Many would also argue the Democrats aren't prepared this year to take Congress. Usually, parties work to recruit strong candidates in contestable districts in order to win. While, of course, the Democrats have done some of that, election experts at the Cook Political Report, which monitors elections around the country, have estimated that only 22 Republican seats look like potential Democratic pickups, and that's assuming none of of the three Democratic seats the Republicans could potentially take flip the other way.
Election experts have estimated that it would take an 8-point margin in House races for the Democrats to flip the chamber, and while the Democrats have been consistently winning in generic poll questions about whether voters prefer a Democratic or Republican representative, it hasn't been that kind of margin.
Still, it looks like the Democrats may very well make real gains in the House.
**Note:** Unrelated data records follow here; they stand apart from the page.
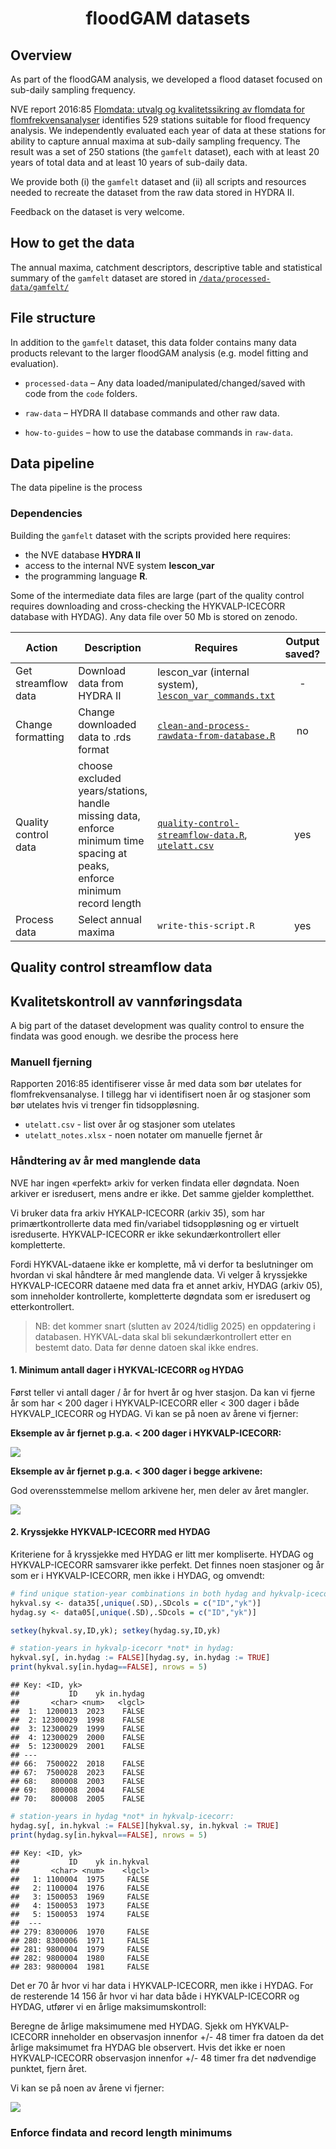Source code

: 
<h1 align="center">
floodGAM datasets
</h1>

## Overview

As part of the floodGAM analysis, we developed a flood dataset focused
on sub-daily sampling frequency.

NVE report 2016:85 [Flomdata: utvalg og kvalitetssikring av flomdata for
flomfrekvensanalyser](https://asp.bibliotekservice.no/nve/title.aspx?tkey=23147)
identifies 529 stations suitable for flood frequency analysis. We
independently evaluated each year of data at these stations for ability
to capture annual maxima at sub-daily sampling frequency. The result was
a set of 250 stations (the `gamfelt` dataset), each with at least 20
years of total data and at least 10 years of sub-daily data.

We provide both (i) the `gamfelt` dataset and (ii) all scripts and
resources needed to recreate the dataset from the raw data stored in
HYDRA II.

Feedback on the dataset is very welcome.

## How to get the data

The annual maxima, catchment descriptors, descriptive table and
statistical summary of the `gamfelt` dataset are stored in
[`/data/processed-data/gamfelt/`](/data/processed-data/gamfelt/)

## File structure

In addition to the `gamfelt` dataset, this data folder contains many
data products relevant to the larger floodGAM analysis (e.g. model
fitting and evaluation).

- `processed-data` – Any data loaded/manipulated/changed/saved with code
  from the `code` folders.

- `raw-data` – HYDRA II database commands and other raw data.

- `how-to-guides` – how to use the database commands in `raw-data`.

## Data pipeline

The data pipeline is the process

### Dependencies

Building the `gamfelt` dataset with the scripts provided here requires:

- the NVE database **HYDRA II**
- access to the internal NVE system **lescon_var**
- the programming language **R**.

Some of the intermediate data files are large (part of the quality
control requires downloading and cross-checking the HYKVALP-ICECORR
database with HYDAG). Any data file over 50 Mb is stored on zenodo.

| Action               | Description                                                                                                               | Requires                                                                                              | Output saved? | Where? |
|----------------------|---------------------------------------------------------------------------------------------------------------------------|-------------------------------------------------------------------------------------------------------|:-------------:|:------:|
| Get streamflow data  | Download data from HYDRA II                                                                                               | lescon_var (internal system), [`lescon_var_commands.txt`](/data/raw-data/)                            |      \-       |   \-   |
| Change formatting    | Change downloaded data to .rds format                                                                                     | [`clean-and-process-rawdata-from-database.R`](/code/scripts/data-creation/)                           |      no       |   \-   |
| Quality control data | choose excluded years/stations, handle missing data, enforce minimum time spacing at peaks, enforce minimum record length | [`quality-control-streamflow-data.R`](/code/scripts/data-creation/), [`utelatt.csv`](/data/raw-data/) |      yes      | zenodo |
| Process data         | Select annual maxima                                                                                                      | `write-this-script.R`                                                                                 |      yes      | github |

## Quality control streamflow data

## Kvalitetskontroll av vannføringsdata

A big part of the dataset development was quality control to ensure the
findata was good enough. we desribe the process here

### Manuell fjerning

Rapporten 2016:85 identifiserer visse år med data som bør utelates for
flomfrekvensanalyse. I tillegg har vi identifisert noen år og stasjoner
som bør utelates hvis vi trenger fin tidsoppløsning.

- `utelatt.csv` - list over år og stasjoner som utelates
- `utelatt_notes.xlsx` - noen notater om manuelle fjernet år

### Håndtering av år med manglende data

NVE har ingen «perfekt» arkiv for verken findata eller døgndata. Noen
arkiver er isredusert, mens andre er ikke. Det samme gjelder
kompletthet.

Vi bruker data fra arkiv HYKALP-ICECORR (arkiv 35), som har
primærtkontrollerte data med fin/variabel tidsoppløsning og er virtuelt
isreduserte. HYKVALP-ICECORR er ikke sekundærkontrollert eller
kompletterte.

Fordi HYKVAL-dataene ikke er komplette, må vi derfor ta beslutninger om
hvordan vi skal håndtere år med manglende data. Vi velger å kryssjekke
HYKVALP-ICECORR dataene med data fra et annet arkiv, HYDAG (arkiv 05),
som inneholder kontrollerte, kompletterte døgndata som er isredusert og
etterkontrollert.

> NB: det kommer snart (slutten av 2024/tidlig 2025) en oppdatering i
> databasen. HYKVAL-data skal bli sekundærkontrollert etter en bestemt
> dato. Data før denne datoen skal ikke endres.

#### 1. Minimum antall dager i HYKVAL-ICECORR og HYDAG

Først teller vi antall dager / år for hvert år og hver stasjon. Da kan
vi fjerne år som har \< 200 dager i HYKVALP-ICECORR eller \< 300 dager i
både HYKVALP_ICECORR og HYDAG. Vi kan se på noen av årene vi fjerner:

**Eksemple av år fjernet p.g.a. \< 200 dager i HYKVALP-ICECORR:**

![](README_files/figure-gfm/unnamed-chunk-1-1.png)<!-- -->

**Eksemple av år fjernet p.g.a. \< 300 dager i begge arkivene:**

God overensstemmelse mellom arkivene her, men deler av året mangler.

![](README_files/figure-gfm/unnamed-chunk-2-1.png)<!-- -->

#### 2. Kryssjekke HYKVALP-ICECORR med HYDAG

Kriteriene for å kryssjekke med HYDAG er litt mer kompliserte. HYDAG og
HYKVALP-ICECORR samsvarer ikke perfekt. Det finnes noen stasjoner og år
som er i HYKVALP-ICECORR, men ikke i HYDAG, og omvendt:

``` r
# find unique station-year combinations in both hydag and hykvalp-icecorr:
hykval.sy <- data35[,unique(.SD),.SDcols = c("ID","yk")]
hydag.sy <- data05[,unique(.SD),.SDcols = c("ID","yk")]

setkey(hykval.sy,ID,yk); setkey(hydag.sy,ID,yk)
```

``` r
# station-years in hykvalp-icecorr *not* in hydag:
hykval.sy[, in.hydag := FALSE][hydag.sy, in.hydag := TRUE]
print(hykval.sy[in.hydag==FALSE], nrows = 5)
```

    ## Key: <ID, yk>
    ##           ID    yk in.hydag
    ##       <char> <num>   <lgcl>
    ##  1:  1200013  2023    FALSE
    ##  2: 12300029  1998    FALSE
    ##  3: 12300029  1999    FALSE
    ##  4: 12300029  2000    FALSE
    ##  5: 12300029  2001    FALSE
    ## ---                        
    ## 66:  7500022  2018    FALSE
    ## 67:  7500028  2023    FALSE
    ## 68:   800008  2003    FALSE
    ## 69:   800008  2004    FALSE
    ## 70:   800008  2005    FALSE

``` r
# station-years in hydag *not* in hykvalp-icecorr:
hydag.sy[, in.hykval := FALSE][hykval.sy, in.hykval := TRUE]
print(hydag.sy[in.hykval==FALSE], nrows = 5)
```

    ## Key: <ID, yk>
    ##           ID    yk in.hykval
    ##       <char> <num>    <lgcl>
    ##   1: 1100004  1975     FALSE
    ##   2: 1100004  1976     FALSE
    ##   3: 1500053  1969     FALSE
    ##   4: 1500053  1973     FALSE
    ##   5: 1500053  1974     FALSE
    ##  ---                        
    ## 279: 8300006  1970     FALSE
    ## 280: 8300006  1971     FALSE
    ## 281: 9800004  1979     FALSE
    ## 282: 9800004  1980     FALSE
    ## 283: 9800004  1981     FALSE

Det er 70 år hvor vi har data i HYKVALP-ICECORR, men ikke i HYDAG. For
de resterende 14 156 år hvor vi har data både i HYKVALP-ICECORR og
HYDAG, utfører vi en årlige maksimumskontroll:

Beregne de årlige maksimumene med HYDAG. Sjekk om HYKVALP-ICECORR
inneholder en observasjon innenfor +/- 48 timer fra datoen da det årlige
maksimumet fra HYDAG ble observert. Hvis det ikke er noen
HYKVALP-ICECORR observasjon innenfor +/- 48 timer fra det nødvendige
punktet, fjern året.

Vi kan se på noen av årene vi fjerner:

![](README_files/figure-gfm/unnamed-chunk-5-1.png)<!-- -->

### Enforce findata and record length minimums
Moreover, some Republicans are trying to get out of the way from the falling meteor — I mean Trump. It's Trump. Trump is a fiery rock falling at incredible speed and likely causing lots of damage — at the top of their ticket, as well; five have threatened legal action due to ads tying them to Trump, which they see as defamation. House Republicans who have had little to do with Trump's campaign could still be damaged by the leak of radioactive waste. And even if Republicans hold on to their leadership despite Trump, the problems of Trump's assault on the GOP are far from over.